News Flash
GENEVA, Aug 28, 2025 (BSS/AFP) - UN rights experts voiced alarm Thursday at
reports of "enforced disappearances" of starving Palestinians seeking food at
distribution sites run by the Gaza Humanitarian Foundation (GHF), urging
Israel to end the "heinous crime".
The seven independent experts said in a joint statement they had received
reports that a number of individuals, including one child, had been "forcibly
disappeared" after going to aid distribution sites in Rafah, southern Gaza.
The GHF said there was "no evidence" of enforced disappearances at its aid
sites.
"Reports of enforced disappearances targeting starving civilians seeking
their basic right to food is not only shocking, but amounts to torture," said
the experts, who are mandated by the UN Human Rights Council, but who do not
speak on behalf of the United Nations itself.
"Using food as a tool to conduct targeted and mass disappearances needs to
end now."
Israel's military was reportedly "directly involved" in the matter, said the
statement signed by the five members of the UN Working Group on Enforced or
Involuntary Disappearances, along with Francesca Albanese, the UN special
rapporteur on rights in the Palestinian territories, and her counterpart on
the right to food, Michael Fakhri.
Israel's military was "refusing to provide information on the fate and
whereabouts of persons they have deprived of their liberty", in violation of
international law, the statement said.
"The failure to acknowledge deprivation of liberty by state agents and
refusal to acknowledge detention constitute an enforced disappearance."
- 'Heinous crime' -
The UN declared a famine in Gaza governorate last week, blaming "systematic
obstruction" of humanitarian deliveries by Israel.
Israel, which has accused Hamas of looting aid supplied by the UN, imposed a
total blockade on Gaza between March and May.
Once it began easing restrictions, the GHF, a private organisation supported
by Israel and the United States, was established to distribute food aid,
effectively sidelining UN agencies.
The experts pointed to how "aerial bombardment and daily gunfire at and
around the crowded facilities have resulted in mass casualties".

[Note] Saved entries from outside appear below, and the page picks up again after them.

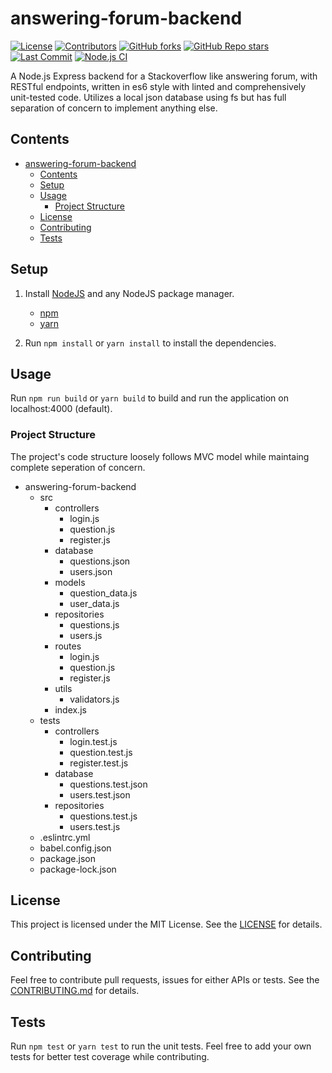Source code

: # answering-forum-backend

[![License](https://img.shields.io/github/license/dhi13man/answering-forum-backend)](https://github.com/Dhi13man/answering-forum-backend/blob/main/LICENSE)
[![Contributors](https://img.shields.io/github/contributors-anon/dhi13man/answering-forum-backend?style=flat)](https://github.com/Dhi13man/answering-forum-backend/graphs/contributors)
[![GitHub forks](https://img.shields.io/github/forks/dhi13man/answering-forum-backend?style=social)](https://github.com/Dhi13man/answering-forum-backend/network/members)
[![GitHub Repo stars](https://img.shields.io/github/stars/dhi13man/answering-forum-backend?style=social)](https://github.com/Dhi13man/answering-forum-backend/stargazers)
[![Last Commit](https://img.shields.io/github/last-commit/dhi13man/answering-forum-backend)](https://github.com/Dhi13man/answering-forum-backend/commits/main)
[![Node.js CI](https://github.com/Dhi13man/answering-forum-backend/workflows/Node.js%20CI/badge.svg)](https://github.com/Dhi13man/answering-forum-backend/actions)

A Node.js Express backend for a Stackoverflow like answering forum, with RESTful endpoints, written in es6 style with linted and comprehensively unit-tested code. Utilizes a local json database using fs but has full separation of concern to implement anything else.

## Contents

- [answering-forum-backend](#answering-forum-backend)
  - [Contents](#contents)
  - [Setup](#setup)
  - [Usage](#usage)
    - [Project Structure](#project-structure)
  - [License](#license)
  - [Contributing](#contributing)
  - [Tests](#tests)

## Setup

1. Install [NodeJS](https://nodejs.org/en/) and any NodeJS package manager.
    - [npm](https://www.npmjs.com/)
    - [yarn](https://yarnpkg.com/)

2. Run `npm install` or `yarn install` to install the dependencies.

## Usage

Run `npm run build` or `yarn build` to build and run the application on localhost:4000 (default).

### Project Structure

The project's code structure loosely follows MVC model while maintaing complete seperation of concern.

- answering-forum-backend
  - src
    - controllers
      - login.js
      - question.js
      - register.js
    - database
      - questions.json
      - users.json
    - models
      - question_data.js
      - user_data.js
    - repositories
      - questions.js
      - users.js
    - routes
      - login.js
      - question.js
      - register.js
    - utils
      - validators.js
    - index.js
  - tests
    - controllers
      - login.test.js
      - question.test.js
      - register.test.js
    - database
      - questions.test.json
      - users.test.json
    - repositories
      - questions.test.js
      - users.test.js
  - .eslintrc.yml
  - babel.config.json
  - package.json
  - package-lock.json

## License

This project is licensed under the MIT License. See the [LICENSE](https://github.com/Dhi13man/answering-forum-backend/blob/main/LICENSE) for details.

## Contributing

Feel free to contribute pull requests, issues for either APIs or tests. See the [CONTRIBUTING.md](https://github.com/Dhi13man/answering-forum-backend/blob/main/CONTRIBUTING.md) for details.

## Tests

Run `npm test` or `yarn test` to run the unit tests. Feel free to add your own tests for better test coverage while contributing.
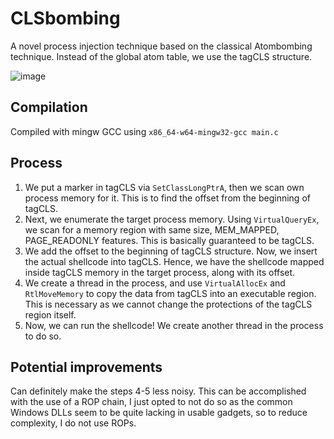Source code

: # CLSbombing
A novel process injection technique based on the classical Atombombing technique. Instead of the global atom table, we use the tagCLS structure.

![image](https://github.com/user-attachments/assets/9b1f77b9-6412-4ae2-8306-5b6e37753a27)

## Compilation
Compiled with mingw GCC using `x86_64-w64-mingw32-gcc main.c`

## Process
1. We put a marker in tagCLS via `SetClassLongPtrA`, then we scan own process memory for it. This is to find the offset from the beginning of tagCLS.
2. Next, we enumerate the target process memory. Using `VirtualQueryEx`, we scan for a memory region with same size, MEM_MAPPED, PAGE_READONLY features. This is basically guaranteed to be tagCLS.
3. We add the offset to the beginning of tagCLS structure. Now, we insert the actual shellcode into tagCLS. Hence, we have the shellcode mapped inside tagCLS memory in the target process, along with its offset.
4. We create a thread in the process, and use `VirtualAllocEx` and `RtlMoveMemory` to copy the data from tagCLS into an executable region. This is necessary as we cannot change the protections of the tagCLS region itself.
5. Now, we can run the shellcode! We create another thread in the process to do so.

## Potential improvements
Can definitely make the steps 4-5 less noisy. This can be accomplished with the use of a ROP chain, I just opted to not do so as the common Windows DLLs seem to be quite lacking in usable gadgets, so to reduce complexity, I do not use ROPs.
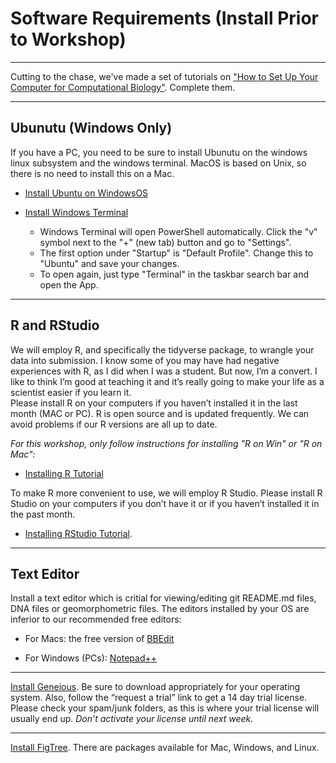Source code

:# Software Requirements (Install Prior to Workshop)

---

Cutting to the chase, we've made a set of tutorials on ["How to Set Up Your Computer for Computational Biology"](https://github.com/tamucc-comp-bio/how_to/tree/main). Complete them.

---

## Ubunutu (Windows Only)

If you have a PC, you need to be sure to install Ubunutu on the windows linux subsystem and the windows terminal. MacOS is based on Unix, so there is no need to install this on a Mac.

* [Install Ubuntu on WindowsOS](https://github.com/tamucc-comp-bio/how_to/blob/main/install_wsl_ubuntu.md)

* [Install Windows Terminal](https://learn.microsoft.com/en-us/windows/terminal/install)

    * Windows Terminal will open PowerShell automatically. Click the "v" symbol next to the "+" (new tab) button and go to "Settings".
    * The first option under "Startup" is "Default Profile". Change this to "Ubuntu" and save your changes.
    * To open again, just type "Terminal" in the taskbar search bar and open the App.

---

## R and RStudio

We will employ R, and specifically the tidyverse package, to wrangle your data into submission. I know some of you may have had negative experiences with R, as I did when I was a student. But now, I’m a convert. I like to think I’m good at teaching it and it’s really going to make your life as a scientist easier if you learn it.  
Please install R on your computers if you haven’t installed it in the last month (MAC or PC). R is open source and is updated frequently.  We can avoid problems if our R versions are all up to date.  

*_For this workshop, only follow instructions for installing "R on Win" or "R on Mac":_*

* [Installing R Tutorial](https://github.com/tamucc-comp-bio/how_to/blob/main/install_r.md)

To make R more convenient to use, we will employ R Studio.  Please install R Studio on your computers if you don’t have it or if you haven’t installed it in the past month.   

* [Installing RStudio Tutorial](https://github.com/tamucc-comp-bio/how_to/blob/main/install_rstudio.md).

---

## Text Editor

Install a text editor which is critial for viewing/editing git README.md files, DNA files or geomorphometric files.  The editors installed by your OS are inferior to our recommended free editors:

* For Macs: the free version of [BBEdit](https://www.barebones.com/products/bbedit/)

* For Windows (PCs): [Notepad++](https://notepad-plus-plus.org/downloads/)

---

[Install Geneious](https://www.geneious.com/download/). Be sure to download appropriately for your operating system.  Also, follow the “request a trial” link to get a 14 day trial license.  Please check your spam/junk folders, as this is where your trial license will usually end up.  *Don’t activate your license until next week.*  

---

[Install FigTree](http://tree.bio.ed.ac.uk/software/figtree/).  There are packages available for Mac, Windows, and Linux.


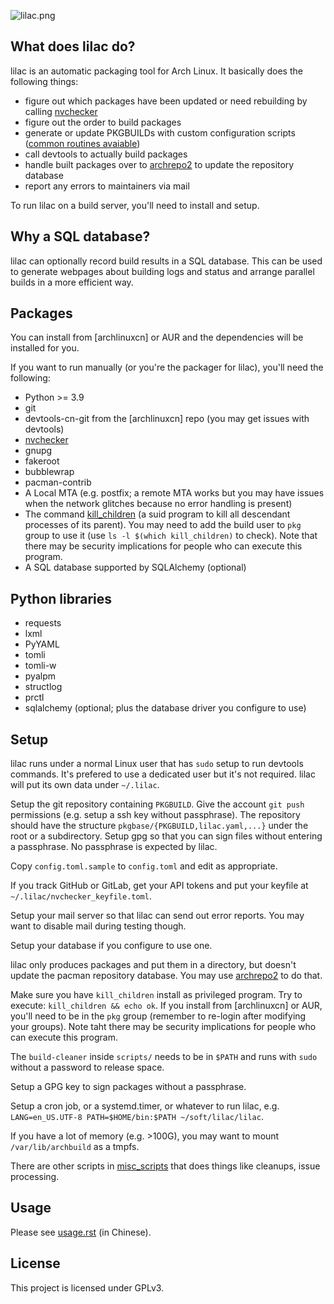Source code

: ![lilac.png](https://github.com/archlinuxcn/artworks/raw/master/lilac-logo/example%20banners/banner-small.png)

What does lilac do?
----

lilac is an automatic packaging tool for Arch Linux. It basically does the following things:

* figure out which packages have been updated or need rebuilding by calling [nvchecker](https://github.com/lilydjwg/nvchecker)
* figure out the order to build packages
* generate or update PKGBUILDs with custom configuration scripts ([common routines avaiable](https://lilac.readthedocs.io/en/latest/api.html))
* call devtools to actually build packages
* handle built packages over to [archrepo2](https://github.com/lilydjwg/archrepo2) to update the repository database
* report any errors to maintainers via mail

To run lilac on a build server, you'll need to install and setup.

Why a SQL database?
----

lilac can optionally record build results in a SQL database. This can be used to generate webpages about building logs and status and arrange parallel builds in a more efficient way.

Packages
----

You can install from [archlinuxcn] or AUR and the dependencies will be installed for you.

If you want to run manually (or you're the packager for lilac), you'll need the following:

* Python >= 3.9
* git
* devtools-cn-git from the [archlinuxcn] repo (you may get issues with devtools)
* [nvchecker](https://github.com/lilydjwg/nvchecker)
* gnupg
* fakeroot
* bubblewrap
* pacman-contrib
* A Local MTA (e.g. postfix; a remote MTA works but you may have issues when the network glitches because no error handling is present)
* The command [kill_children](https://github.com/lilydjwg/pid_children) (a suid program to kill all descendant processes of its parent). You may need to add the build user to `pkg` group to use it (use `ls -l $(which kill_children)` to check). Note that there may be security implications for people who can execute this program.
* A SQL database supported by SQLAlchemy (optional)

Python libraries
----

* requests
* lxml
* PyYAML
* tomli
* tomli-w
* pyalpm
* structlog
* prctl
* sqlalchemy (optional; plus the database driver you configure to use)

Setup
----

lilac runs under a normal Linux user that has `sudo` setup to run devtools commands. It's prefered to use a dedicated user but it's not required. lilac will put its own data under `~/.lilac`.

Setup the git repository containing `PKGBUILD`. Give the account `git push` permissions (e.g. setup a ssh key without passphrase). The repository should have the structure `pkgbase/{PKGBUILD,lilac.yaml,...}` under the root or a subdirectory. Setup gpg so that you can sign files without entering a passphrase. No passphrase is expected by lilac.

Copy `config.toml.sample` to `config.toml` and edit as appropriate.

If you track GitHub or GitLab, get your API tokens and put your keyfile at `~/.lilac/nvchecker_keyfile.toml`.

Setup your mail server so that lilac can send out error reports. You may want to disable mail during testing though.

Setup your database if you configure to use one.

lilac only produces packages and put them in a directory, but doesn't update the pacman repository database. You may use [archrepo2](https://github.com/lilydjwg/archrepo2) to do that.

Make sure you have `kill_children` install as privileged program. Try to execute: `kill_children && echo ok`. If you install from [archlinuxcn] or AUR, you'll need to be in the `pkg` group (remember to re-login after modifying your groups). Note taht there may be security implications for people who can execute this program.

The `build-cleaner` inside `scripts/` needs to be in `$PATH` and runs with `sudo` without a password to release space.

Setup a GPG key to sign packages without a passphrase.

Setup a cron job, or a systemd.timer, or whatever to run lilac, e.g. `LANG=en_US.UTF-8 PATH=$HOME/bin:$PATH ~/soft/lilac/lilac`.

If you have a lot of memory (e.g. >100G), you may want to mount `/var/lib/archbuild` as a tmpfs.

There are other scripts in [misc_scripts](https://github.com/archlinuxcn/misc_scripts) that does things like cleanups, issue processing.

Usage
----

Please see [usage.rst](./usage.rst) (in Chinese).

License
-------

This project is licensed under GPLv3.
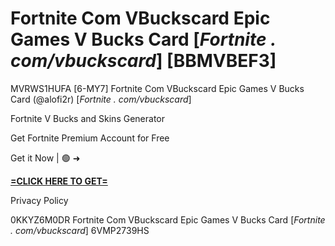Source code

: # Fortnite Com VBuckscard Epic Games V Bucks Card [*Fortnite . com/vbuckscard*] [BBMVBEF3]

MVRWS1HUFA [6-MY7] Fortnite Com VBuckscard Epic Games V Bucks Card (@alofi2r) [*Fortnite . com/vbuckscard*]

Fortnite V Bucks and Skins Generator

Get Fortnite Premium Account for Free

Get it Now | 🟢 ➜ 

**[=CLICK HERE TO GET=](https://www.google.com/url?q=https%3A%2F%2Fappbitly.com%2FjHeMV)**

Privacy Policy

 0KKYZ6M0DR Fortnite Com VBuckscard Epic Games V Bucks Card [*Fortnite . com/vbuckscard*] 6VMP2739HS

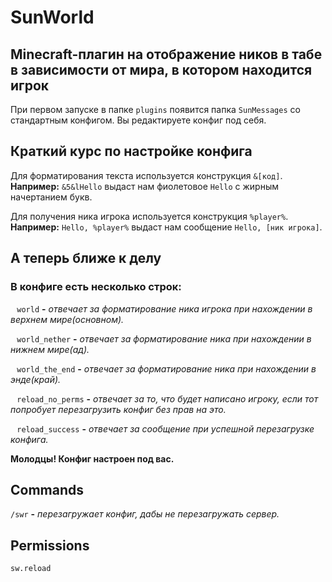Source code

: # SunWorld
## Minecraft-плагин на отображение ников в табе в зависимости от мира, в котором находится игрок

При первом запуске в папке `plugins` появится папка `SunMessages` со стандартным конфигом. Вы редактируете конфиг под себя.

## Краткий курс по настройке конфига

Для форматирования текста используется конструкция `&[код]`. **Например:** `&5&lHello` выдаст нам фиолетовое `Hello` с жирным начертанием букв.

Для получения ника игрока используется конструкция `%player%`. **Например:** `Hello, %player%` выдаст нам сообщение `Hello, [ник игрока]`.

## А теперь ближе к делу
### В конфиге есть несколько строк:

⠀`world` **-** *отвечает за форматирование ника игрока при нахождении в верхнем мире(основном).*

⠀`world_nether` **-** *отвечает за форматирование ника при нахождении в нижнем мире(ад).*

⠀`world_the_end` **-** *отвечает за форматирование ника при нахождении в энде(край).*

⠀`reload_no_perms` **-** *отвечает за то, что будет написано игроку, если тот попробует перезагрузить конфиг без прав на это.*

⠀`reload_success` **-** *отвечает за сообщение при успешной перезагрузке конфига.*

**Молодцы! Конфиг настроен под вас.**

## Commands
`/swr` **-** *перезагружает конфиг, дабы не перезагружать сервер.*

## Permissions
`sw.reload`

"The Gaza Humanitarian Foundation is obligated to provide secure distribution
sites and has contracted private military security companies to that end,"
they said.
The UN human rights office said last week it had documented that 1,857
Palestinians had been killed while seeking aid since late May, including
1,021 near GHF sites.
Now, the experts warned, "the distribution points pose additional risks for
devastated individuals of being forcibly disappeared".
When asked by AFP about the experts' statement, GHF said: "We operate in a
war zone where serious allegations exist against all parties operating
outside our sites. But inside GHF facilities, there is no evidence of
enforced disappearances."
The experts meanwhile urged Israeli authorities to "put an end to the heinous
crime against an already vulnerable population".